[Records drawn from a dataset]
****************************************

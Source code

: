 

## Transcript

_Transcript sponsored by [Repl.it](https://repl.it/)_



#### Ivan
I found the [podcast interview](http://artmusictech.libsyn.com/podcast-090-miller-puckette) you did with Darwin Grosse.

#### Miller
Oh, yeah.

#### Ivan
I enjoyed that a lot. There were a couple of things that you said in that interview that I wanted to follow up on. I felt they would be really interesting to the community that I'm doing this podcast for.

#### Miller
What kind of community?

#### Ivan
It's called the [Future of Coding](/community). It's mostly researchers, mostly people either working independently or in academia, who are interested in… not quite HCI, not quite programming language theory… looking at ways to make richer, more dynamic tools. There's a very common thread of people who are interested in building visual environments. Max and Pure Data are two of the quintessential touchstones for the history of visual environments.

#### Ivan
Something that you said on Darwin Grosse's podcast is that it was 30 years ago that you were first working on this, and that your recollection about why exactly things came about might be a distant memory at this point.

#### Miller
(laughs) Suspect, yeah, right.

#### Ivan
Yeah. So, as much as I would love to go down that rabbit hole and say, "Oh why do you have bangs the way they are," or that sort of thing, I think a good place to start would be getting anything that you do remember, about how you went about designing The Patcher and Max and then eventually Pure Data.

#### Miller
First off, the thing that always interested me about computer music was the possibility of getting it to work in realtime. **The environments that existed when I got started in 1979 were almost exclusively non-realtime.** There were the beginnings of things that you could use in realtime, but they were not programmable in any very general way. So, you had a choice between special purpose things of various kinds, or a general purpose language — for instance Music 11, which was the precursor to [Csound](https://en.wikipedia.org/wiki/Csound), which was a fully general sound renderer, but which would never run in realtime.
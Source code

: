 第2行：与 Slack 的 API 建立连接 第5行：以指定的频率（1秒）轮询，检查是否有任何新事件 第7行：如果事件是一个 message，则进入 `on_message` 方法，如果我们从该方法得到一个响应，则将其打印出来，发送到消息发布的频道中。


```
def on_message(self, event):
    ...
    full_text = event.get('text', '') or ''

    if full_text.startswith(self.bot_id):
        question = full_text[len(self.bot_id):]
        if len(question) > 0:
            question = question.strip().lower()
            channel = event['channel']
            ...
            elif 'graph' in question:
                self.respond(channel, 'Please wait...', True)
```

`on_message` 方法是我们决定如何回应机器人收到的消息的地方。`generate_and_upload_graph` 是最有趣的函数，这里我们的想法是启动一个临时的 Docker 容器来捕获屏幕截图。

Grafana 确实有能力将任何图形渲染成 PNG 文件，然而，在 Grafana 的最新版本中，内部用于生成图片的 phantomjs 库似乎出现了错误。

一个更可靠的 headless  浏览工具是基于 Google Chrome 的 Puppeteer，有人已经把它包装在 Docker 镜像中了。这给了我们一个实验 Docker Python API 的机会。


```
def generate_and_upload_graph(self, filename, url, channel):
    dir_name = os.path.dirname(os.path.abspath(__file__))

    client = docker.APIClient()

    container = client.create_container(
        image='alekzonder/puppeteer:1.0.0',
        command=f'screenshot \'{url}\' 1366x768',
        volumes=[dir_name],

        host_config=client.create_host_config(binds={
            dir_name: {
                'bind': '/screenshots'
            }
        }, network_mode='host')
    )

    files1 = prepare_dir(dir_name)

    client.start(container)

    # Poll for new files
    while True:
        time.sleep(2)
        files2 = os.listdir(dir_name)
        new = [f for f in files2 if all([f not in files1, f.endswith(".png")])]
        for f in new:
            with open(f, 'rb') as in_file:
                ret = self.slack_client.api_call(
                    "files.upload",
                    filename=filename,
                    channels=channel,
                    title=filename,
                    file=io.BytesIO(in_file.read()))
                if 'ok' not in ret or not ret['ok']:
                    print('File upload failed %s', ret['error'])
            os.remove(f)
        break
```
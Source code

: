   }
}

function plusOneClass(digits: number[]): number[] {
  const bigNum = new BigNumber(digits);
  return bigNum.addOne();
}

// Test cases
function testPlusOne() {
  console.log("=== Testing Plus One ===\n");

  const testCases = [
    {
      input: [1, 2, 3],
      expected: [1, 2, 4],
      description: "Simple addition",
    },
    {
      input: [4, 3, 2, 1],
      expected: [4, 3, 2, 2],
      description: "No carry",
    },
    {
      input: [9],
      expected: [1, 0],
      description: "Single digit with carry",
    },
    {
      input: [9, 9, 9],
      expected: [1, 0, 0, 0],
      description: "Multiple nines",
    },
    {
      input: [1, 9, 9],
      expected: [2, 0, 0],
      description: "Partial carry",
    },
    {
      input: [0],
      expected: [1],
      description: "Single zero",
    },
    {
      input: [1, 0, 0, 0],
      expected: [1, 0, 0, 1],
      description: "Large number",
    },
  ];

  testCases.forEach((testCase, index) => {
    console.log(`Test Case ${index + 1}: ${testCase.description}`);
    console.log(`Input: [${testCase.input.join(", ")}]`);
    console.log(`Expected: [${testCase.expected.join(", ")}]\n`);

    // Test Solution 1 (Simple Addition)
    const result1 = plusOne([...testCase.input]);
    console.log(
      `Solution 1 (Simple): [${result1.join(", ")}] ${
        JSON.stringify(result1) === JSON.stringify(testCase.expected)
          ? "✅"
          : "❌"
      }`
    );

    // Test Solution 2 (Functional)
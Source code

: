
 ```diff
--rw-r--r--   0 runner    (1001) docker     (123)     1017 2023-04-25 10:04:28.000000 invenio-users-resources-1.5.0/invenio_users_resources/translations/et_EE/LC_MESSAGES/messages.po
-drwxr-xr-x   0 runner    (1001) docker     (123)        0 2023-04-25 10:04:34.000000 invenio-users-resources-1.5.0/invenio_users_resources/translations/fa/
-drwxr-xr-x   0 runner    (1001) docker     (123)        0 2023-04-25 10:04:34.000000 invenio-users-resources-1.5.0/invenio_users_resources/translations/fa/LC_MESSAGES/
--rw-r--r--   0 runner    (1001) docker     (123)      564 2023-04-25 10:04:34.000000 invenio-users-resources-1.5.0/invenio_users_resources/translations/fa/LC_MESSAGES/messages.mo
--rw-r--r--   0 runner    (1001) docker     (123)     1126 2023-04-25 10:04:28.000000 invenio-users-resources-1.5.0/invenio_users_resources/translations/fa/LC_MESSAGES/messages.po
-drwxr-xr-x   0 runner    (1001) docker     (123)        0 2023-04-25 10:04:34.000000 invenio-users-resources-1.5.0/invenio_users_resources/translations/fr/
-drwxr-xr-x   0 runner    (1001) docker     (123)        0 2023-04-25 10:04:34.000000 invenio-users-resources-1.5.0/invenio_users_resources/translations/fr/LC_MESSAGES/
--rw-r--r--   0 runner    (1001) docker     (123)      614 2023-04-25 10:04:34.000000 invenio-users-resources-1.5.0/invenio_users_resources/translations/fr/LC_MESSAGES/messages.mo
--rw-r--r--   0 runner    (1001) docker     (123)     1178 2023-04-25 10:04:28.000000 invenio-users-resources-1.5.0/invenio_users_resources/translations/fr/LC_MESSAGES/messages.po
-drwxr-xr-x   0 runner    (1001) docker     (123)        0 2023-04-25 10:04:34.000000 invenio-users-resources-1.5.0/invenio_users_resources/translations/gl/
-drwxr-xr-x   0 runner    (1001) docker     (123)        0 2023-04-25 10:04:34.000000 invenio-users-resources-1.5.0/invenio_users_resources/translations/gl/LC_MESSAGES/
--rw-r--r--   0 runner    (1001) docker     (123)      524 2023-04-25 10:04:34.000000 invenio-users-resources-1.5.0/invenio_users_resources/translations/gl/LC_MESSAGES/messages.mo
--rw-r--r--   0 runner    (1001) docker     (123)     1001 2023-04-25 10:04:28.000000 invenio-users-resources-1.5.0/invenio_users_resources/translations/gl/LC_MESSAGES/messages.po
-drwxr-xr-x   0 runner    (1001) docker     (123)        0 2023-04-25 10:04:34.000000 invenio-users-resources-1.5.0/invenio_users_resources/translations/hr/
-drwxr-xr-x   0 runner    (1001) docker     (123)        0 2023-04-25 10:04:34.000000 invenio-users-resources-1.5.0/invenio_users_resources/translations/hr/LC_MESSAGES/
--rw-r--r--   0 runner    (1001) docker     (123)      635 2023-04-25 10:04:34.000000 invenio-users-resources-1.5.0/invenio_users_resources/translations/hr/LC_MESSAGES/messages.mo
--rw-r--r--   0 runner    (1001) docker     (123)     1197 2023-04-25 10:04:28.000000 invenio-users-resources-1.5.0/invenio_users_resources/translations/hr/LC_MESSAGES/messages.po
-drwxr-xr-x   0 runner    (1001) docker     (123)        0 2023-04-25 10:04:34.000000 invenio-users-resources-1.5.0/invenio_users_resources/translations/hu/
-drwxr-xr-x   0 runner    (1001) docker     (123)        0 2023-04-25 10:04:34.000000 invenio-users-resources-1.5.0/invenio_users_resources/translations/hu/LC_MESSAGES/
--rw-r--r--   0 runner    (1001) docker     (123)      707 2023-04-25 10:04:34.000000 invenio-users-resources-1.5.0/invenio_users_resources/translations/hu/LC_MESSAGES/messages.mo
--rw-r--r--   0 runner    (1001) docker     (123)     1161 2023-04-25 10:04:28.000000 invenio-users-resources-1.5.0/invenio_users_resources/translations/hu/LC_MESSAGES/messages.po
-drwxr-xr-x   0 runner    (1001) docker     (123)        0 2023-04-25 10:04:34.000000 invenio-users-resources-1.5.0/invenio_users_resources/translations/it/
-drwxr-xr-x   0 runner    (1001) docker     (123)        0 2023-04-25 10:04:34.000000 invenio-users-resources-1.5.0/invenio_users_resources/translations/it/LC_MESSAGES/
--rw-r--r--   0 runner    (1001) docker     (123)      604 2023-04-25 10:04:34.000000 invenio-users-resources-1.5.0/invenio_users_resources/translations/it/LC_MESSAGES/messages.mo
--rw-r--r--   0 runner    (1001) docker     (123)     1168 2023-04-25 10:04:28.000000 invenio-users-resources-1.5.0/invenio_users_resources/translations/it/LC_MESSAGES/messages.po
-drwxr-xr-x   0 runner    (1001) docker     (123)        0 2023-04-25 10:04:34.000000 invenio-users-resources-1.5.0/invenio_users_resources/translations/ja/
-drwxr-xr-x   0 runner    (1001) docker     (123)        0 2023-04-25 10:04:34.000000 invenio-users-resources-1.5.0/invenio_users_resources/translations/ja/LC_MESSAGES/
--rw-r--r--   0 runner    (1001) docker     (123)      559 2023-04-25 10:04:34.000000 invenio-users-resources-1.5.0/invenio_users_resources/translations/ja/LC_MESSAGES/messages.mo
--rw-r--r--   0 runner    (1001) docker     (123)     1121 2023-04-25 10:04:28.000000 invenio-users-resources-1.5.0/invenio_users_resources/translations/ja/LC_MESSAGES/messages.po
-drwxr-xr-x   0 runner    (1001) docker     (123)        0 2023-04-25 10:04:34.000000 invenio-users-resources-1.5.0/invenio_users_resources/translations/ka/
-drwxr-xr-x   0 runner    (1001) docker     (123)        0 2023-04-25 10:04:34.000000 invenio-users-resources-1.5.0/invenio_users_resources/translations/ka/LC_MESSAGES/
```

****************************************

Within the records, filter for lines that contain the word "Single" and show each one.

      description: "Single digit with carry",
      description: "Single zero",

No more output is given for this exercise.